Work order =>
Transcribe the stretch of entries below from the line with "- **Spring Data JPA**: For" through the line with "- **Maven**: https://maven.apache.org/download.cgi", exactly and with both ends included; leave out all other lines.

Exercise inputs =>
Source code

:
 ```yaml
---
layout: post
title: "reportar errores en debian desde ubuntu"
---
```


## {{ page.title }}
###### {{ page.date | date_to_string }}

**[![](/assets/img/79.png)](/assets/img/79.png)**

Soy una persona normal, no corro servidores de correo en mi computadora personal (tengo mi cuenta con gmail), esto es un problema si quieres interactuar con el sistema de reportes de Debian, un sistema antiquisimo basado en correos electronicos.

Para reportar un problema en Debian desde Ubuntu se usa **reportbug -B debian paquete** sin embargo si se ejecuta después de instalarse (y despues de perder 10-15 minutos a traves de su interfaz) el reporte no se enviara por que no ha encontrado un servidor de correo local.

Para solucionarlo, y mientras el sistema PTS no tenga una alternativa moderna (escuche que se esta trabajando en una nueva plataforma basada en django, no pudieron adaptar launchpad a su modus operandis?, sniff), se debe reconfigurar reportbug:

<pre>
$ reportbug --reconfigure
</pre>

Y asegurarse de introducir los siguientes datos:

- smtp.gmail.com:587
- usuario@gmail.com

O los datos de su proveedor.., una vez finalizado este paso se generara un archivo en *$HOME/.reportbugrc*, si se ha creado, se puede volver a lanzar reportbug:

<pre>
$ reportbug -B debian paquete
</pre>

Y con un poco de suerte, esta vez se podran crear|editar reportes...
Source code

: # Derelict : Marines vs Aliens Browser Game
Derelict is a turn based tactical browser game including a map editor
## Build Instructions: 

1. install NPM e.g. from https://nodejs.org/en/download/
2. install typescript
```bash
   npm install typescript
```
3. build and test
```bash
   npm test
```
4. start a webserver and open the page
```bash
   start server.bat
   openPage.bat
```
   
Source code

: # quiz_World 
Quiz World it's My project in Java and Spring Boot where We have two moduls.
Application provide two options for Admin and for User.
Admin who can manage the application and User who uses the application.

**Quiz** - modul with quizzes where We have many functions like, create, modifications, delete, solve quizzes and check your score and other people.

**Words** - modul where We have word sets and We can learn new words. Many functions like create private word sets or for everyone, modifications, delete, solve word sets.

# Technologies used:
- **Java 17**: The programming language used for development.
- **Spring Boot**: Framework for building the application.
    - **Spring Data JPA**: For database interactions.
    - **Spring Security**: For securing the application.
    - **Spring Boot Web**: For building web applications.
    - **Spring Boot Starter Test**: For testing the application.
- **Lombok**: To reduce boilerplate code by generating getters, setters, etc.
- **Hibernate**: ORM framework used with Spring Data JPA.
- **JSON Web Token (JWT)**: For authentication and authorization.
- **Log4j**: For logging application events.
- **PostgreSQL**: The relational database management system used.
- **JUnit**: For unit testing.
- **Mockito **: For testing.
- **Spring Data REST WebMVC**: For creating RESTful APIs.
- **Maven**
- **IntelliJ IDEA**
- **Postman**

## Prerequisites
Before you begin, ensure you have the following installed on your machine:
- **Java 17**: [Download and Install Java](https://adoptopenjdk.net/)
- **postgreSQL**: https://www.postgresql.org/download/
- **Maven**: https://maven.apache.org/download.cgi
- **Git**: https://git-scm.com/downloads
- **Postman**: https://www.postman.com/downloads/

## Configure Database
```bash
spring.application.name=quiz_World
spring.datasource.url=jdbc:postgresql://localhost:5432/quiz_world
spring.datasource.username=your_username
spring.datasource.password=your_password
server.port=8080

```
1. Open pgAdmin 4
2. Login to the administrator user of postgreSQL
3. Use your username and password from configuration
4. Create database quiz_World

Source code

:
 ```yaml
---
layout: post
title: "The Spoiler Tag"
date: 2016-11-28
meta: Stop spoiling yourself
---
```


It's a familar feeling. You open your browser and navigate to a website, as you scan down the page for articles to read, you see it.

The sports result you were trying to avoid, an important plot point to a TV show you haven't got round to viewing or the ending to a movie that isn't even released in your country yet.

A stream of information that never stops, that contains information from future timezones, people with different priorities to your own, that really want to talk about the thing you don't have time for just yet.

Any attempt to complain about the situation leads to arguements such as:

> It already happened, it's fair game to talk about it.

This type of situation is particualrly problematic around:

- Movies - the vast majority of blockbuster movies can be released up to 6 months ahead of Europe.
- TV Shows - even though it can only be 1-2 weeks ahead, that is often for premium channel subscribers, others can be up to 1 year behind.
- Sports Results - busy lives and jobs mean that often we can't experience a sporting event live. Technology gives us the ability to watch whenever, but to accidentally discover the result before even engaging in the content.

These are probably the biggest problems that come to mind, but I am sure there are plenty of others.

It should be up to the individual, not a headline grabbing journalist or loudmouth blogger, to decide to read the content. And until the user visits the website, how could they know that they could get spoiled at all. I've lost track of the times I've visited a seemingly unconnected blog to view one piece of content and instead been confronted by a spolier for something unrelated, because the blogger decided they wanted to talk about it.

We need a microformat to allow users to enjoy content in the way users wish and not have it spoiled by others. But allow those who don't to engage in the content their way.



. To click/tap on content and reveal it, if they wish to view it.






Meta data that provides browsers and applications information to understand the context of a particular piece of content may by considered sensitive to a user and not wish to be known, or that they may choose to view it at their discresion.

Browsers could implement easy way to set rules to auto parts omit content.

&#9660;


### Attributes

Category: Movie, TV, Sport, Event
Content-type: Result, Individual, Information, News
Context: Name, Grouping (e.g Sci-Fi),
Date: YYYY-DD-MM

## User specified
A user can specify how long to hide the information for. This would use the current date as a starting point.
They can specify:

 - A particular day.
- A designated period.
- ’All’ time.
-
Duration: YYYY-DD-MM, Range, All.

Task result =>
    - **Spring Data JPA**: For database interactions.
    - **Spring Security**: For securing the application.
    - **Spring Boot Web**: For building web applications.
    - **Spring Boot Starter Test**: For testing the application.
- **Lombok**: To reduce boilerplate code by generating getters, setters, etc.
- **Hibernate**: ORM framework used with Spring Data JPA.
- **JSON Web Token (JWT)**: For authentication and authorization.
- **Log4j**: For logging application events.
- **PostgreSQL**: The relational database management system used.
- **JUnit**: For unit testing.
- **Mockito **: For testing.
- **Spring Data REST WebMVC**: For creating RESTful APIs.
- **Maven**
- **IntelliJ IDEA**
- **Postman**

## Prerequisites
Before you begin, ensure you have the following installed on your machine:
- **Java 17**: [Download and Install Java](https://adoptopenjdk.net/)
- **postgreSQL**: https://www.postgresql.org/download/
- **Maven**: https://maven.apache.org/download.cgi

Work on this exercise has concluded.